Characterizing the sediment that runs off logging roads in the Tillamook State Forest as industrial pollution, the Northwest Environmental Defense Center says timber firms should be required by the Clean Water Act to get permits if that muddy water is ultimately found to flow into local streams.
The timber industry – and the state of Oregon, for that matter – argue that issuing permits for hundreds of roads isn’t practical. Further, they say, such an action isn’t required by law.
In 2010, the 9th Circuit ruled against the industry, finding that the road runoff was that same as any other industrial pollution, and as a result timber companies are required under the Clean Air Act to secure permits from the U.S. Environmental Protection Agency.

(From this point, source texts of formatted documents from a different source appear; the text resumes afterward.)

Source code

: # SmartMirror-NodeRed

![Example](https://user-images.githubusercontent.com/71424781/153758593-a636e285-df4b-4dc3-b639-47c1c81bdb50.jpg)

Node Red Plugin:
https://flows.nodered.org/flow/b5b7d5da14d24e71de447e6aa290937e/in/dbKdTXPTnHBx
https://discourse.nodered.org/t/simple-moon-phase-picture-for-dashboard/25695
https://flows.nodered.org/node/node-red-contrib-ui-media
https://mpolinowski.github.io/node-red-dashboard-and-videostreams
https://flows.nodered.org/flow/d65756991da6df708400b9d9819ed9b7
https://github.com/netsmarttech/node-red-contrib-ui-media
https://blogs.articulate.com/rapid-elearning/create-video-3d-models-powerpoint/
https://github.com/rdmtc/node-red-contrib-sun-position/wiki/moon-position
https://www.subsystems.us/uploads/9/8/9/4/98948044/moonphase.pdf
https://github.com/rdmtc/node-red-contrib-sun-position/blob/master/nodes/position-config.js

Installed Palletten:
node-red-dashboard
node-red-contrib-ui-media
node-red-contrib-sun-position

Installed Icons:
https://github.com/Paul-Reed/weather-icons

The ruling reversed a federal judge’s ruling that the stormwater runoff is exempt from federal environmental regulations under 1987 amendments to the Clean Water Act.
In its reversal, the 9th Circuit explained that the logging roads constitute a pollution “source point,” thus triggering the permit requirements.
The Circuit declined to take another look at its decision in May 2011, paving the case’s route to the high court.
The Obama administration petitioned the Supreme Court not to take the case. It says that Congress and the Environmental Protection Agency are taking steps to address the issue, even though they disagree with the appellate court’s finding. In fact, in May 2001, the EPA formally proposed revising its stormwater regulations to exempt logging roads from the permit requirement.